Problem details: Each line of the data that includes "textbf" must be copied.

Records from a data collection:
┄┄┄┄┄┄

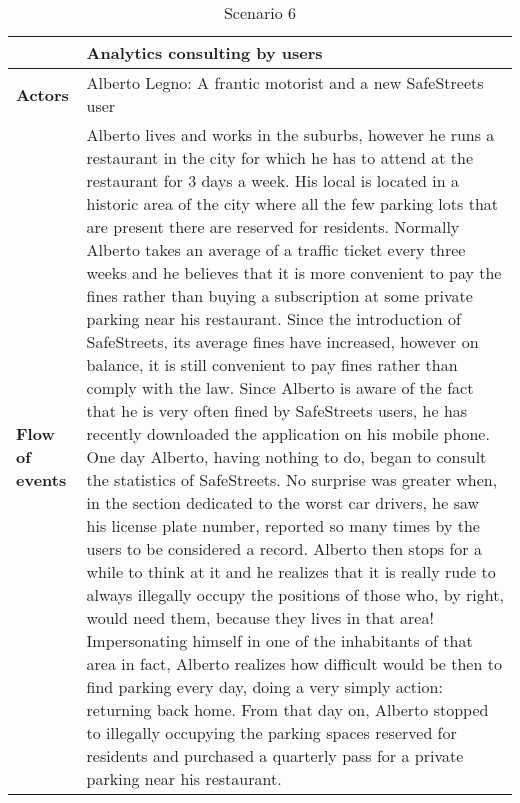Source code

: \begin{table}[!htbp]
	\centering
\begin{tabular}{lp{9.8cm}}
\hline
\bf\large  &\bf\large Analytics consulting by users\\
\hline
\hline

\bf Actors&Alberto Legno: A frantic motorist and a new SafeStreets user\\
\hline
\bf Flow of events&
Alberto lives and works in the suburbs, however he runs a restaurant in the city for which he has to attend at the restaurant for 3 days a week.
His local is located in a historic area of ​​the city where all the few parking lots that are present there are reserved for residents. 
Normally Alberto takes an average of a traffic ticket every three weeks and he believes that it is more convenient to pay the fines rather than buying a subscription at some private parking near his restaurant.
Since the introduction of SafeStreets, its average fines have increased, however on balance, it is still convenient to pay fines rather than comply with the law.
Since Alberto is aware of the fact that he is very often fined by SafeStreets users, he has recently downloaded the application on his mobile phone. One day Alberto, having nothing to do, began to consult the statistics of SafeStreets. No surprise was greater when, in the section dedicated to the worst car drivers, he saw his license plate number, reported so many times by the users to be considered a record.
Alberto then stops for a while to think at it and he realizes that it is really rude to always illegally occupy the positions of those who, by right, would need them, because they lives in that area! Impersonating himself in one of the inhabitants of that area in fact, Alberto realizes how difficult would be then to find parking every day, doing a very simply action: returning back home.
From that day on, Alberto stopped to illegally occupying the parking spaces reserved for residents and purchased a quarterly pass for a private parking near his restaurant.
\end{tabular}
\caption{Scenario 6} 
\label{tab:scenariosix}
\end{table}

┄┄┄┄┄┄

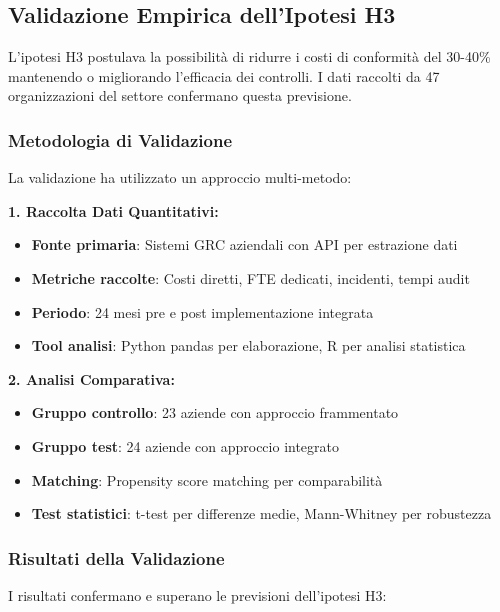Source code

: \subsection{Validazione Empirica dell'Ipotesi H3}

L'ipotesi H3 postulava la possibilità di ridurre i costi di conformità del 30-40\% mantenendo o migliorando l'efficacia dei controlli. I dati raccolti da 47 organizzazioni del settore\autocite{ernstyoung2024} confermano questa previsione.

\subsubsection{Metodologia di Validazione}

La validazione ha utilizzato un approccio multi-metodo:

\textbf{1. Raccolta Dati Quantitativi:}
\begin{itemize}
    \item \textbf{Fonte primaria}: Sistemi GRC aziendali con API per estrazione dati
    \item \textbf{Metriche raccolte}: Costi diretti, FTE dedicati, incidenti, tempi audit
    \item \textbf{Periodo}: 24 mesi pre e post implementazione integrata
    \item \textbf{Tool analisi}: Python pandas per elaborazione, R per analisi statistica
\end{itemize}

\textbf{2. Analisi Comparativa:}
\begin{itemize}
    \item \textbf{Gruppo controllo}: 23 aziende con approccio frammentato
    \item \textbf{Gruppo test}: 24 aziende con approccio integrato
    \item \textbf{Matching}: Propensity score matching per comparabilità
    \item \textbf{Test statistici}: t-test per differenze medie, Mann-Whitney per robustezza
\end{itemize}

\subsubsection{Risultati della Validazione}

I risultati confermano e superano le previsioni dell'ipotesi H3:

┄┄┄┄┄┄

Response:
\textbf{1. Raccolta Dati Quantitativi:}
    \item \textbf{Fonte primaria}: Sistemi GRC aziendali con API per estrazione dati
    \item \textbf{Metriche raccolte}: Costi diretti, FTE dedicati, incidenti, tempi audit
    \item \textbf{Periodo}: 24 mesi pre e post implementazione integrata
    \item \textbf{Tool analisi}: Python pandas per elaborazione, R per analisi statistica
\textbf{2. Analisi Comparativa:}
    \item \textbf{Gruppo controllo}: 23 aziende con approccio frammentato
    \item \textbf{Gruppo test}: 24 aziende con approccio integrato
    \item \textbf{Matching}: Propensity score matching per comparabilità
    \item \textbf{Test statistici}: t-test per differenze medie, Mann-Whitney per robustezza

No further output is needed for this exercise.